Upper Atlantic City Reservoir

Water levels were rising at the Upper Atlantic City Reservoir, Monday, Jan. 5, 2003, after about $15,000 worth of repairs the previous month.

The chemical that made Erin Brockovich a household name is being debated in state government.

Hexavalent chromium, also called chromium 6, is both a naturally occurring chemical and an industrial pollutant and carcinogen found in drinking water supplies throughout New Jersey and the nation.

But whether the levels in New Jersey’s drinking water present a health risk was debated Monday before the Senate Environment and Energy Committee, which was gathering testimony on the issue.
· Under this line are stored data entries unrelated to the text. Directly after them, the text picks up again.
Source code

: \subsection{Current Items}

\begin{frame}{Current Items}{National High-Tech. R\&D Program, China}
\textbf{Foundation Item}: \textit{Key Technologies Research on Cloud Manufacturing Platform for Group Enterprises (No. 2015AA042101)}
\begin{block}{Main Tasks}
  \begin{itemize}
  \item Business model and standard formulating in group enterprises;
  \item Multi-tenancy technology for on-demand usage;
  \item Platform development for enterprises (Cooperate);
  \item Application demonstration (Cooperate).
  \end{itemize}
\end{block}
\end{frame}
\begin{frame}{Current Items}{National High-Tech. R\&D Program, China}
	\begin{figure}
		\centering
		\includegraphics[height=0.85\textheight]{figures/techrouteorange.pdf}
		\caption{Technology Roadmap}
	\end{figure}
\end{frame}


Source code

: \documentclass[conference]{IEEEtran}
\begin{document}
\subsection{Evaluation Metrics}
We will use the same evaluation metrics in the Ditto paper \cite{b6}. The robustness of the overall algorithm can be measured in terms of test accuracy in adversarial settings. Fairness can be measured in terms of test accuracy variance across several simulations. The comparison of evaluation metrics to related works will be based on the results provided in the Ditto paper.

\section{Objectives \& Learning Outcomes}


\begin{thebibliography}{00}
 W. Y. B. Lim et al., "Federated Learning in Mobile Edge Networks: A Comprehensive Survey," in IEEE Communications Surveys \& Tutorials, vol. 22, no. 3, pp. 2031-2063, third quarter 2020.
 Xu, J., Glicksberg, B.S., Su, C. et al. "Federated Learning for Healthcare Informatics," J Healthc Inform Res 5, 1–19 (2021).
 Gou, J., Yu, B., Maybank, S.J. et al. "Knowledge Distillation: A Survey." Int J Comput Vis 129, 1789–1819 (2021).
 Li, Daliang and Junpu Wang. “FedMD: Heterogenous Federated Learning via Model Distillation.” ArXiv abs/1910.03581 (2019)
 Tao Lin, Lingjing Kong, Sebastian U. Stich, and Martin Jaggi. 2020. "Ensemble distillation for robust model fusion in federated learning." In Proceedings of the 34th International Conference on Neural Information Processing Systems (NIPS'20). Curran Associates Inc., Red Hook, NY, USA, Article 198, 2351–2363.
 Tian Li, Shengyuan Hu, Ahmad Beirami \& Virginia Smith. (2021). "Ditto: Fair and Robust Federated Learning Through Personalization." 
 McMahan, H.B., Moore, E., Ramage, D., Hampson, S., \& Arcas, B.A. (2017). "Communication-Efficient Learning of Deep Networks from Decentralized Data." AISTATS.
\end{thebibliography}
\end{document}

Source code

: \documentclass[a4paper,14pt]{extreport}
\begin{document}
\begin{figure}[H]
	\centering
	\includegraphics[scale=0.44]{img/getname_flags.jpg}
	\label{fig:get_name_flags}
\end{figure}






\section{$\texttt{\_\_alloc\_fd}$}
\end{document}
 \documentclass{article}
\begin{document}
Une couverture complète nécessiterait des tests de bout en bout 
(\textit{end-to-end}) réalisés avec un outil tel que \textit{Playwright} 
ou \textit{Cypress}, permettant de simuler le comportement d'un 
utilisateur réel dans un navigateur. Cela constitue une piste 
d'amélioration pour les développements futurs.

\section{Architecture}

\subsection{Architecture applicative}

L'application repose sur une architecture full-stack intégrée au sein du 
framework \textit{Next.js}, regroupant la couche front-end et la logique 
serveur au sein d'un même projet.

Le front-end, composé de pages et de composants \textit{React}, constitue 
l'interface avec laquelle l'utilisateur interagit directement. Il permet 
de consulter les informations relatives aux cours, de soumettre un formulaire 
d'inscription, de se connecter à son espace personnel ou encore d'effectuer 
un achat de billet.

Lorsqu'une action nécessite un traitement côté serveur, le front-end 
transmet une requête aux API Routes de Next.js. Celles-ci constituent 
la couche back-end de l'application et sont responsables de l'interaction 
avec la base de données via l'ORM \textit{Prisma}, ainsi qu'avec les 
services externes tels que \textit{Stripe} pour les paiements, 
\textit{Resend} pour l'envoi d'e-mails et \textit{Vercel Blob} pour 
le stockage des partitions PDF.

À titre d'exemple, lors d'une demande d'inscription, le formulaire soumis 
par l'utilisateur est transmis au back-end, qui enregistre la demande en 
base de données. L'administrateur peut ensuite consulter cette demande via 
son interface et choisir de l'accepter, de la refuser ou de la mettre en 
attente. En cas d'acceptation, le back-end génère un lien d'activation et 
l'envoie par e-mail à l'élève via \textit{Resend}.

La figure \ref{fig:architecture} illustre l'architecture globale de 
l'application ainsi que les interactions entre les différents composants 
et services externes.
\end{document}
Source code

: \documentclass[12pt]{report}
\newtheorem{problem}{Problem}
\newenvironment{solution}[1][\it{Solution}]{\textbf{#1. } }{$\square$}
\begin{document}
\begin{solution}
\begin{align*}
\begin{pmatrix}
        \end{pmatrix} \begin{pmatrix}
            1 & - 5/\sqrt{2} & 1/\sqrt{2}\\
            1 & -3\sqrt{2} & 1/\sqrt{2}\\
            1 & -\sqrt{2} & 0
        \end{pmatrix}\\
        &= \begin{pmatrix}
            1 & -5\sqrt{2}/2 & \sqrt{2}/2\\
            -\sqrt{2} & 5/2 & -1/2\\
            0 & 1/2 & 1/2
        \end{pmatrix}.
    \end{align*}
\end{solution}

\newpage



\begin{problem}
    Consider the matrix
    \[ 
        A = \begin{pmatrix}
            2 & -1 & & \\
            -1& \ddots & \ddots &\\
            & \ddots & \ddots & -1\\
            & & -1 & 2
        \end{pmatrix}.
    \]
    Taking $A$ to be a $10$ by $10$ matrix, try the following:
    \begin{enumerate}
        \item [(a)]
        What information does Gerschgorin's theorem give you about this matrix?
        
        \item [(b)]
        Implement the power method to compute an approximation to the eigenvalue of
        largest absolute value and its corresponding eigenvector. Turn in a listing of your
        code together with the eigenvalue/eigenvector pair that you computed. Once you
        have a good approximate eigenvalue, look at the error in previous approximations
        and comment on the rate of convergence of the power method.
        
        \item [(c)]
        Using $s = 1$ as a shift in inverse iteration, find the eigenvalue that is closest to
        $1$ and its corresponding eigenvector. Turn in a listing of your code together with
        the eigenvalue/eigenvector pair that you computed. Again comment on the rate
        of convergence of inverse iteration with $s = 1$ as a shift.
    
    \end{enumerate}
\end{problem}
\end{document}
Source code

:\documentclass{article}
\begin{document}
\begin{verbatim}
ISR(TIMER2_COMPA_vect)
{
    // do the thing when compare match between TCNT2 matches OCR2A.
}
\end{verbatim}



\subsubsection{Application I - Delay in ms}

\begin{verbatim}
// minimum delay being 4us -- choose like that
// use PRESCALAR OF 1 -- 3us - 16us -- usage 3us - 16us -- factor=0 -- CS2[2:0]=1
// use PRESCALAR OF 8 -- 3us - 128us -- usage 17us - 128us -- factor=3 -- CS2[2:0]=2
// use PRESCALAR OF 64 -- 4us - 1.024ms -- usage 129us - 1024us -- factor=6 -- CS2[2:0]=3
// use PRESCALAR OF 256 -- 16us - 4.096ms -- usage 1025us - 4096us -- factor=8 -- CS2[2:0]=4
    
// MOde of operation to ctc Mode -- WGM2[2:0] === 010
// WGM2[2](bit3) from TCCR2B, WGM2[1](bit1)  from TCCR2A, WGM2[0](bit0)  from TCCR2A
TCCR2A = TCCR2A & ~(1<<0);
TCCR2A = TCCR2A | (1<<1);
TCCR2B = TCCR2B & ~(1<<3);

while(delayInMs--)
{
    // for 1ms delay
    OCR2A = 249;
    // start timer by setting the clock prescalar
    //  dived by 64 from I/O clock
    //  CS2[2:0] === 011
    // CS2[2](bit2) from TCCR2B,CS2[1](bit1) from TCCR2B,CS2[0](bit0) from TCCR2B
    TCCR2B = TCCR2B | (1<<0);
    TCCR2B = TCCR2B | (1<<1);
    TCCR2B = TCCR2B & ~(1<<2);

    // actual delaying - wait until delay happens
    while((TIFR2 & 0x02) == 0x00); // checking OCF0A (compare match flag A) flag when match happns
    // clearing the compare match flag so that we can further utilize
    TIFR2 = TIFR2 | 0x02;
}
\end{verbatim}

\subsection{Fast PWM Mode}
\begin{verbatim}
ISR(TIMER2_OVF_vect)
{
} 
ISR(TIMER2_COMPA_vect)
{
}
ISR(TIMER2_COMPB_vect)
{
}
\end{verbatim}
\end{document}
It is the chemical that polluted the water of Hinckley, California, prompting Brockovich to become an environmental activist as portrayed in a 2000 movie starring Julia Roberts.

The highest level of hexavalent chromium found in the state was 3.8 parts per billion, said Ann Mason, senior director of the American Chemistry Council’s Northeast Region, which represents manufacturers. That is well below both the federal standard for total chromium of 100 parts per billion and California’s standard of 10 parts per billion, she said.

Mason said the human body detoxifies hexavalent chromium by converting it into trivalent chromium, or chromium 3, which she called an essential micronutrient.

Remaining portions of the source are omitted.